══ Input material ══
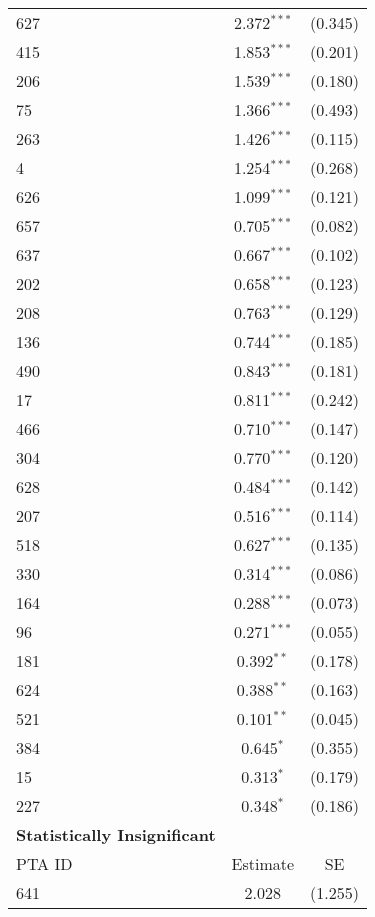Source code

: \begin{longtable}{lcc}
    627 & 2.372$^{\ast\ast\ast}$ & (0.345) \\
    415 & 1.853$^{\ast\ast\ast}$ & (0.201) \\
    206 & 1.539$^{\ast\ast\ast}$ & (0.180) \\
    75  & 1.366$^{\ast\ast\ast}$ & (0.493) \\
    263 & 1.426$^{\ast\ast\ast}$ & (0.115) \\
    4   & 1.254$^{\ast\ast\ast}$ & (0.268) \\
    626 & 1.099$^{\ast\ast\ast}$ & (0.121) \\
    657 & 0.705$^{\ast\ast\ast}$ & (0.082) \\
    637 & 0.667$^{\ast\ast\ast}$ & (0.102) \\
    202 & 0.658$^{\ast\ast\ast}$ & (0.123) \\
    208 & 0.763$^{\ast\ast\ast}$ & (0.129) \\
    136 & 0.744$^{\ast\ast\ast}$ & (0.185) \\
    490 & 0.843$^{\ast\ast\ast}$ & (0.181) \\
    17  & 0.811$^{\ast\ast\ast}$ & (0.242) \\
    466 & 0.710$^{\ast\ast\ast}$ & (0.147) \\
    304 & 0.770$^{\ast\ast\ast}$ & (0.120) \\
    628 & 0.484$^{\ast\ast\ast}$ & (0.142) \\
    207 & 0.516$^{\ast\ast\ast}$ & (0.114) \\
    518 & 0.627$^{\ast\ast\ast}$ & (0.135) \\
    330 & 0.314$^{\ast\ast\ast}$ & (0.086) \\
    164 & 0.288$^{\ast\ast\ast}$ & (0.073) \\
    96 & 0.271$^{\ast\ast\ast}$ & (0.055) \\
    181 & 0.392$^{\ast\ast}$ & (0.178) \\
    624 & 0.388$^{\ast\ast}$ & (0.163) \\
    521 & 0.101$^{\ast\ast}$ & (0.045) \\
    384  & 0.645$^{\ast}$ & (0.355) \\
    15  & 0.313$^{\ast}$ & (0.179) \\
    227 & 0.348$^{\ast}$ & (0.186) \\
    \hline
    \textbf{Statistically Insignificant} &  &  \\
    \hline
    PTA ID & Estimate & SE \\
    \hline
    641 & 2.028 & (1.255) \\

\end{longtable}
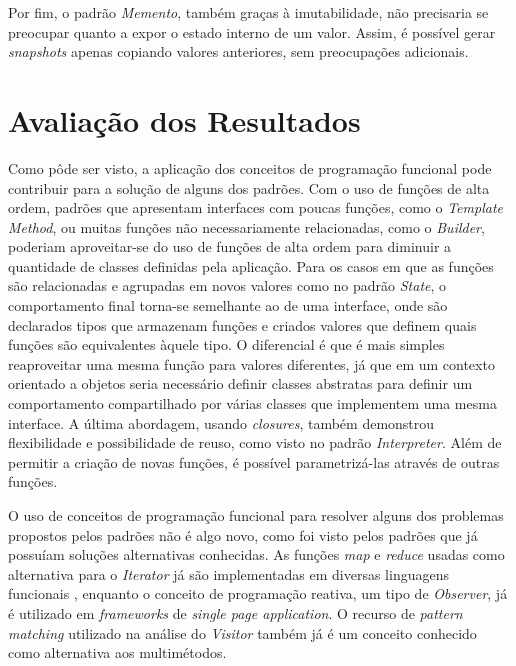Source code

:Por fim, o padrão \textit{Memento}, também graças à 
imutabilidade, não precisaria se preocupar quanto 
a expor o estado interno de um valor. Assim, é 
possível gerar \textit{snapshots} apenas copiando 
valores anteriores, sem preocupações adicionais. 

\section{Avaliação dos Resultados}

Como pôde ser visto, a aplicação dos 
conceitos de programação funcional pode 
contribuir para a solução de alguns dos padrões. 
Com o uso de funções de alta ordem, padrões 
que apresentam interfaces com poucas funções, como o 
\textit{Template Method}, ou muitas funções 
não necessariamente relacionadas, como 
o \textit{Builder}, poderiam aproveitar-se do 
uso de funções de alta ordem para diminuir a 
quantidade de classes definidas pela 
aplicação. Para os casos em que as funções 
são relacionadas e agrupadas em 
novos valores como no padrão \textit{State}, 
o comportamento final torna-se semelhante 
ao de uma interface, onde são declarados 
tipos que armazenam funções e criados 
valores que definem quais funções são 
equivalentes àquele tipo. 
O diferencial é que 
é mais simples reaproveitar uma mesma 
função para valores diferentes, já que 
em um contexto orientado a objetos seria 
necessário definir classes abstratas 
para definir um comportamento compartilhado 
por várias classes que implementem uma 
mesma interface.
A última abordagem, usando \textit{closures}, também 
demonstrou flexibilidade e possibilidade 
de reuso, como visto no padrão \textit{Interpreter}. 
Além de permitir a criação de novas funções, 
é possível parametrizá-las através de 
outras funções.

O uso de conceitos de programação funcional 
para resolver alguns dos problemas propostos 
pelos padrões não é algo novo, como foi visto 
pelos padrões que já possuíam soluções alternativas 
conhecidas. As funções \textit{map} e \textit{reduce} 
usadas como alternativa para o \textit{Iterator} já 
são implementadas em diversas linguagens funcionais
\cite{realworldhaskell,wampler2021,braveclojure}, 
enquanto o conceito de programação reativa, 
um tipo de \textit{Observer}, já é 
utilizado em \textit{frameworks} de  
\textit{single page application}\cite{rxjs}. 
O recurso de \textit{pattern matching} 
utilizado na análise do \textit{Visitor} também já 
é um conceito conhecido como alternativa 
aos multimétodos\cite{patternmatchingvisitor}.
═══
- _Assignment_
This exercise needs every entry retyped exactly, with the pictures removed.

- _Solution to the exercise_
Source code

: \begin{longtable}{lcc}
    627 & 2.372$^{\ast\ast\ast}$ & (0.345) \\
    415 & 1.853$^{\ast\ast\ast}$ & (0.201) \\
    206 & 1.539$^{\ast\ast\ast}$ & (0.180) \\
    75  & 1.366$^{\ast\ast\ast}$ & (0.493) \\
    263 & 1.426$^{\ast\ast\ast}$ & (0.115) \\
    4   & 1.254$^{\ast\ast\ast}$ & (0.268) \\
    626 & 1.099$^{\ast\ast\ast}$ & (0.121) \\
    657 & 0.705$^{\ast\ast\ast}$ & (0.082) \\
    637 & 0.667$^{\ast\ast\ast}$ & (0.102) \\
    202 & 0.658$^{\ast\ast\ast}$ & (0.123) \\
    208 & 0.763$^{\ast\ast\ast}$ & (0.129) \\
    136 & 0.744$^{\ast\ast\ast}$ & (0.185) \\
    490 & 0.843$^{\ast\ast\ast}$ & (0.181) \\
    17  & 0.811$^{\ast\ast\ast}$ & (0.242) \\
    466 & 0.710$^{\ast\ast\ast}$ & (0.147) \\
    304 & 0.770$^{\ast\ast\ast}$ & (0.120) \\
    628 & 0.484$^{\ast\ast\ast}$ & (0.142) \\
    207 & 0.516$^{\ast\ast\ast}$ & (0.114) \\
    518 & 0.627$^{\ast\ast\ast}$ & (0.135) \\
    330 & 0.314$^{\ast\ast\ast}$ & (0.086) \\
    164 & 0.288$^{\ast\ast\ast}$ & (0.073) \\
    96 & 0.271$^{\ast\ast\ast}$ & (0.055) \\
    181 & 0.392$^{\ast\ast}$ & (0.178) \\
    624 & 0.388$^{\ast\ast}$ & (0.163) \\
    521 & 0.101$^{\ast\ast}$ & (0.045) \\
    384  & 0.645$^{\ast}$ & (0.355) \\
    15  & 0.313$^{\ast}$ & (0.179) \\
    227 & 0.348$^{\ast}$ & (0.186) \\
    \hline
    \textbf{Statistically Insignificant} &  &  \\
    \hline
    PTA ID & Estimate & SE \\
    \hline
    641 & 2.028 & (1.255) \\

\end{longtable}
Source code

:Por fim, o padrão \textit{Memento}, também graças à 
imutabilidade, não precisaria se preocupar quanto 
a expor o estado interno de um valor. Assim, é 
possível gerar \textit{snapshots} apenas copiando 
valores anteriores, sem preocupações adicionais. 

\section{Avaliação dos Resultados}

Como pôde ser visto, a aplicação dos 
conceitos de programação funcional pode 
contribuir para a solução de alguns dos padrões. 
Com o uso de funções de alta ordem, padrões 
que apresentam interfaces com poucas funções, como o 
\textit{Template Method}, ou muitas funções 
não necessariamente relacionadas, como 
o \textit{Builder}, poderiam aproveitar-se do 
uso de funções de alta ordem para diminuir a 
quantidade de classes definidas pela 
aplicação. Para os casos em que as funções 
são relacionadas e agrupadas em 
novos valores como no padrão \textit{State}, 
o comportamento final torna-se semelhante 
ao de uma interface, onde são declarados 
tipos que armazenam funções e criados 
valores que definem quais funções são 
equivalentes àquele tipo. 
O diferencial é que 
é mais simples reaproveitar uma mesma 
função para valores diferentes, já que 
em um contexto orientado a objetos seria 
necessário definir classes abstratas 
para definir um comportamento compartilhado 
por várias classes que implementem uma 
mesma interface.
A última abordagem, usando \textit{closures}, também 
demonstrou flexibilidade e possibilidade 
de reuso, como visto no padrão \textit{Interpreter}. 
Além de permitir a criação de novas funções, 
é possível parametrizá-las através de 
outras funções.

O uso de conceitos de programação funcional 
para resolver alguns dos problemas propostos 
pelos padrões não é algo novo, como foi visto 
pelos padrões que já possuíam soluções alternativas 
conhecidas. As funções \textit{map} e \textit{reduce} 
usadas como alternativa para o \textit{Iterator} já 
são implementadas em diversas linguagens funcionais
\cite{realworldhaskell,wampler2021,braveclojure}, 
enquanto o conceito de programação reativa, 
um tipo de \textit{Observer}, já é 
utilizado em \textit{frameworks} de  
\textit{single page application}\cite{rxjs}. 
O recurso de \textit{pattern matching} 
utilizado na análise do \textit{Visitor} também já 
é um conceito conhecido como alternativa 
aos multimétodos\cite{patternmatchingvisitor}.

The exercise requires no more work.